WHAT NEEDS TO BE DONE: Go through the data and copy every line in which "Domination" appears.

***** AVAILABLE DATA *****

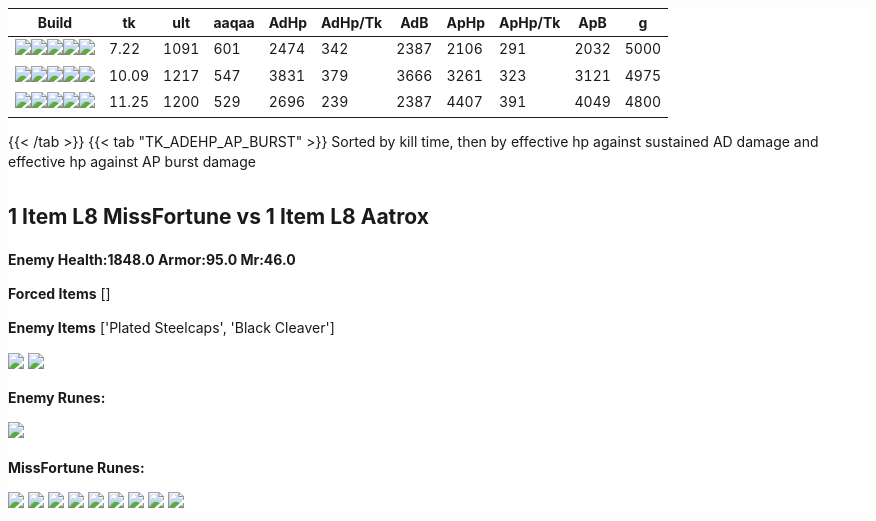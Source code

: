 



 Build |tk|ult|aaqaa|AdHp|AdHp/Tk|AdB|ApHp|ApHp/Tk|ApB|g
-|-|-|-|-|-|-|-|-|-|-
![](/item/6672.png)![](/item/1001.png)![](/item/1053.png)![](/item/1055.png)![](/item/1036.png)|7.22|1091|601|2474|342|2387|2106|291|2032|5000
![](/item/6673.png)![](/item/1001.png)![](/item/1055.png)![](/item/1037.png)![](/item/1036.png)|10.09|1217|547|3831|379|3666|3261|323|3121|4975
![](/item/3156.png)![](/item/1001.png)![](/item/1053.png)![](/item/1055.png)![](/item/1036.png)|11.25|1200|529|2696|239|2387|4407|391|4049|4800
{{< /tab >}}
{{< tab "TK_ADEHP_AP_BURST" >}}
Sorted by kill time, then by effective hp against sustained AD damage and effective hp against AP burst damage
## 1 Item L8 MissFortune vs 1 Item L8 Aatrox

**Enemy Health:1848.0 Armor:95.0 Mr:46.0**


**Forced Items** []








**Enemy Items** ['Plated Steelcaps', 'Black Cleaver']





![](/item/3047.png)
![](/item/3071.png)



**Enemy Runes:**





![](/StatMods/StatModsArmorIcon.png)



**MissFortune Runes:**


![](/Styles/Domination/Electrocute/Electrocute.png)
![](/Styles/Domination/CheapShot/CheapShot.png)
![](/Styles/Domination/EyeballCollection/EyeballCollection.png)
![](/Styles/Domination/TreasureHunter/TreasureHunter.png)
![](/Styles/Sorcery/AbsoluteFocus/AbsoluteFocus.png)
![](/Styles/Sorcery/GatheringStorm/GatheringStorm.png)
![](/StatMods/StatModsAttackSpeedIcon.png)
![](/StatMods/StatModsAdaptiveForceIcon.png)
![](/StatMods/StatModsArmorIcon.png)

*****

WRITTEN REPLY:
![](/Styles/Domination/Electrocute/Electrocute.png)
![](/Styles/Domination/CheapShot/CheapShot.png)
![](/Styles/Domination/EyeballCollection/EyeballCollection.png)
![](/Styles/Domination/TreasureHunter/TreasureHunter.png)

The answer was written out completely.